One passage about Moses’ daily routine struck me:
A third feature of Moses’ office was his desk. It wasn’t a desk but rather a large table. The reason was simple: Moses did not like to let problems pile up. If there was one on his desk, he wanted it disposed of immediately. Similarly, when he arrived at his desk in the morning, he disposed of the stacks of mail awaiting him by calling in secretaries and going through the stacks, letter by letter, before he went on to anything else. Having a table instead of a desk was an insurance that this procedure would be followed. Since a table has no drawers, there was no place to hide papers; there was no escape from a nagging problem or a difficult-to-answer letter except to get rid of it in one way or another.

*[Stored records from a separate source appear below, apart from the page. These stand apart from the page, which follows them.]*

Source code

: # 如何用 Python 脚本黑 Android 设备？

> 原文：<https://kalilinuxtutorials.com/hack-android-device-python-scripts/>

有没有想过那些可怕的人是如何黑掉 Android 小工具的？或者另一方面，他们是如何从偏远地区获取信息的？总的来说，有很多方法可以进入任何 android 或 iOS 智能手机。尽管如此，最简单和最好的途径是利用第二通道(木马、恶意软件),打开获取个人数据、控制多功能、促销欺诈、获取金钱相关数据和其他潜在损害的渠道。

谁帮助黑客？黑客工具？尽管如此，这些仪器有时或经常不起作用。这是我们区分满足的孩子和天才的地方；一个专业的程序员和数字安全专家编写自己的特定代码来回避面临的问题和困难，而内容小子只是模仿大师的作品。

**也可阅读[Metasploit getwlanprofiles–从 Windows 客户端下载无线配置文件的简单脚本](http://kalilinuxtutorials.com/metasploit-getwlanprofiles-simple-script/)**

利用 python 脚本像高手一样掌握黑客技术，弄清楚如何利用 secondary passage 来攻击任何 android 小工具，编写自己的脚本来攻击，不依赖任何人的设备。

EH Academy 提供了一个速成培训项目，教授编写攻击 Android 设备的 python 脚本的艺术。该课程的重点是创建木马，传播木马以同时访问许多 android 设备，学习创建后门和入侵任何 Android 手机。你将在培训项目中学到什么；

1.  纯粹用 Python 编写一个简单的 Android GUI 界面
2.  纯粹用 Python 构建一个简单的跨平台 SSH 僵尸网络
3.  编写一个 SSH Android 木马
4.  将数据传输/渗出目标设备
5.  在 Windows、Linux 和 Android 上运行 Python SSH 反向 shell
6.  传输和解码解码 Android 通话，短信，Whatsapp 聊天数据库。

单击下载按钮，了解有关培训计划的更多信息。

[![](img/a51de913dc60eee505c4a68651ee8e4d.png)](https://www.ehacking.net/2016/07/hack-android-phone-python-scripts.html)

And there was another advantage: when your desk was a table, you could have conferences at it without even getting up. (p. 268)
Moses’ approach to snail mail sounds a lot like the “Getting Things Done” approach to email: make your inbox a to-do list and keep it empty. Moses wouldn’t do anything until his mail was cleared. He wouldn’t let tasks pile up, so he always had a clean plate every day. He even tailored his office to enforce this workflow.
I’ve been trying the Moses technique on my work inbox recently. When I arrive in the morning, I deal with all the emails waiting for me. No excuses. No starring and leaving the message as a “to-do” in the bottom of my inbox. There are many emails/tasks that I’d prefer to ignore, but it turns out that most of them only require ten minutes of work to deal with completely.
So far, this is working well for me. But will I be able to keep it up? Robert Moses did for forty years, so there’s hope!